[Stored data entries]
++++++++

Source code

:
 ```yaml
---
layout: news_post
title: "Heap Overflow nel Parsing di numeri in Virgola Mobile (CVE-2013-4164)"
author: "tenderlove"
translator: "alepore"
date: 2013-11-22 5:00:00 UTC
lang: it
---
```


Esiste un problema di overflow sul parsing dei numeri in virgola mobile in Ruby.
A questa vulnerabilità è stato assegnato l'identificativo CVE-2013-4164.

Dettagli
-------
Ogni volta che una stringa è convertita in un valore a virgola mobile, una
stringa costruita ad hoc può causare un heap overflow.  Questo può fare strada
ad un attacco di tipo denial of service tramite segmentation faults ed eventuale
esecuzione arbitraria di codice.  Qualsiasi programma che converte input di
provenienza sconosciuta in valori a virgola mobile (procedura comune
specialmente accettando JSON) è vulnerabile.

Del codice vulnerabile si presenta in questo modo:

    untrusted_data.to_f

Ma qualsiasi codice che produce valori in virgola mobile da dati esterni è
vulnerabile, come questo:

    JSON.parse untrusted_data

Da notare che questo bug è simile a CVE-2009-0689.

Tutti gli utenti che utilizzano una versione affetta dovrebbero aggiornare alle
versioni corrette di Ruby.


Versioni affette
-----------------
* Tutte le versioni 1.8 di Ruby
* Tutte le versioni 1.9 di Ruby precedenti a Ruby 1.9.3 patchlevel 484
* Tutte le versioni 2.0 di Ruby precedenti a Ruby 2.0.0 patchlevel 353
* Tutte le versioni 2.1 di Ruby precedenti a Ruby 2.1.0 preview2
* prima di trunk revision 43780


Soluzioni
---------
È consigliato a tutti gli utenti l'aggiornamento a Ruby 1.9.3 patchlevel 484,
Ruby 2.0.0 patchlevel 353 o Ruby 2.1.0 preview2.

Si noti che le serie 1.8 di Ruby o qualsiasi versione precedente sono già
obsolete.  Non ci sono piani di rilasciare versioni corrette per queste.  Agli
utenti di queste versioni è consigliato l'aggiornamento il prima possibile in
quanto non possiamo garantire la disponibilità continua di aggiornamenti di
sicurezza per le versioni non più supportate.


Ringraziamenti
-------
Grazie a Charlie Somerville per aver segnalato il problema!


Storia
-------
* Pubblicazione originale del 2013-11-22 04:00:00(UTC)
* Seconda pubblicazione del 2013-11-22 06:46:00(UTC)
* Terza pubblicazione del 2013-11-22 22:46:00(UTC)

++++++++

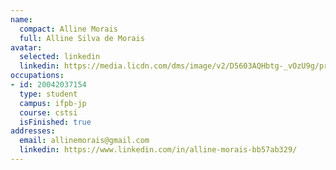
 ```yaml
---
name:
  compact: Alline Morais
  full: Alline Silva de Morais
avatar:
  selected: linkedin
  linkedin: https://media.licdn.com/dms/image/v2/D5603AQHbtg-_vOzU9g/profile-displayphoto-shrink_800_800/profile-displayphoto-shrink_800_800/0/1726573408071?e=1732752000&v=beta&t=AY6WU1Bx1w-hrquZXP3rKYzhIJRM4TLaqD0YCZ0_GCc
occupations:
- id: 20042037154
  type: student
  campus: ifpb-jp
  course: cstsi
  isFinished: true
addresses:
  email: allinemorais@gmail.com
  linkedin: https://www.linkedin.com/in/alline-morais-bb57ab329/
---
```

++++++++

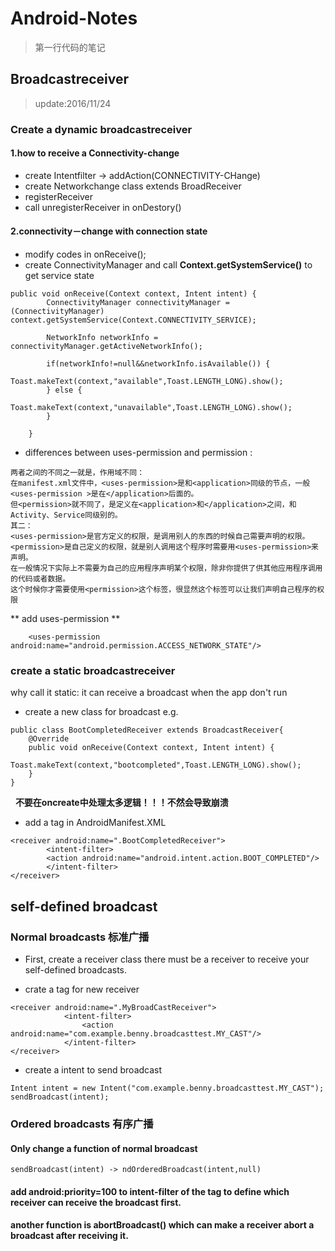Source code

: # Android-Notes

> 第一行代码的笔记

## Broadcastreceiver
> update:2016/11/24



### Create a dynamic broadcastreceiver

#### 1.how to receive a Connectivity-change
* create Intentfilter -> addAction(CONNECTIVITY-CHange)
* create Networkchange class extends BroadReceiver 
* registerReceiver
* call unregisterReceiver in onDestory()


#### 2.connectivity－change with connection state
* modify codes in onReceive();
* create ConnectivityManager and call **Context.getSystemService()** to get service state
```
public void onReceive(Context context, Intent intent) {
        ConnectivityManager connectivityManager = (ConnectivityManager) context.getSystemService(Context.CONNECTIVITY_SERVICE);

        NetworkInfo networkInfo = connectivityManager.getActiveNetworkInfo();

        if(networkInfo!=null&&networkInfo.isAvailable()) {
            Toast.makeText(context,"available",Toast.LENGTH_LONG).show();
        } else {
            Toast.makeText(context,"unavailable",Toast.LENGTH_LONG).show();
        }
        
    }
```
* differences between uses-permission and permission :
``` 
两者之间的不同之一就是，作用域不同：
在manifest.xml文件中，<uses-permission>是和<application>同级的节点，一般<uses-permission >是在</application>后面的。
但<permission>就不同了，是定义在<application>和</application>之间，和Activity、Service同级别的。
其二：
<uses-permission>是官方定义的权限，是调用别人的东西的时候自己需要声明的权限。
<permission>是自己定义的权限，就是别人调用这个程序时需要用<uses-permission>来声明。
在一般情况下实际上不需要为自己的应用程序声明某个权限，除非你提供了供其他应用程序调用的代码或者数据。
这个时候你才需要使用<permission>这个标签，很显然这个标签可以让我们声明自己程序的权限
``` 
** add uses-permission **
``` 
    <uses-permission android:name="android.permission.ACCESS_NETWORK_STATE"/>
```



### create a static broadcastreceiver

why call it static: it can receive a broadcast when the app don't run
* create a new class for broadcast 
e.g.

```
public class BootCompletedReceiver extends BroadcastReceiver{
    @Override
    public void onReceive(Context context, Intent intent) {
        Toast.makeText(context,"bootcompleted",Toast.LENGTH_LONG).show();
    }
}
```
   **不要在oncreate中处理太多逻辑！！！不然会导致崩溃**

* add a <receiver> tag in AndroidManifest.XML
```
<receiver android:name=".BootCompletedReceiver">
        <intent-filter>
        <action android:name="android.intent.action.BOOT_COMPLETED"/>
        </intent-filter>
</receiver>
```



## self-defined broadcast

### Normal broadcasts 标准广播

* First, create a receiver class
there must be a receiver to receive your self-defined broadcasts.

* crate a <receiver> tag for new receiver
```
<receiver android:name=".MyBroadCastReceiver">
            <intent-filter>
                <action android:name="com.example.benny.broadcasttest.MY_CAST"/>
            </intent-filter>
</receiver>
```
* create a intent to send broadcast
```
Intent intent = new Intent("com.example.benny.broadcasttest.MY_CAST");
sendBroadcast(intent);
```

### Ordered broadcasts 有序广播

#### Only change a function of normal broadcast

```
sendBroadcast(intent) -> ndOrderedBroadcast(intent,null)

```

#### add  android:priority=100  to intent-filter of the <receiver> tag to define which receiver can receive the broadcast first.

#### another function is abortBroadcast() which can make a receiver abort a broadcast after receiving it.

++++++++

(Work task)
Look above for the line containing "Grazie a Charlie" and the line containing "del 2013-11-22 22:46:00(UTC)". Transcribe both, with the lines between them, exactly.

(Written answer)
Grazie a Charlie Somerville per aver segnalato il problema!


Storia
-------
* Pubblicazione originale del 2013-11-22 04:00:00(UTC)
* Seconda pubblicazione del 2013-11-22 06:46:00(UTC)
* Terza pubblicazione del 2013-11-22 22:46:00(UTC)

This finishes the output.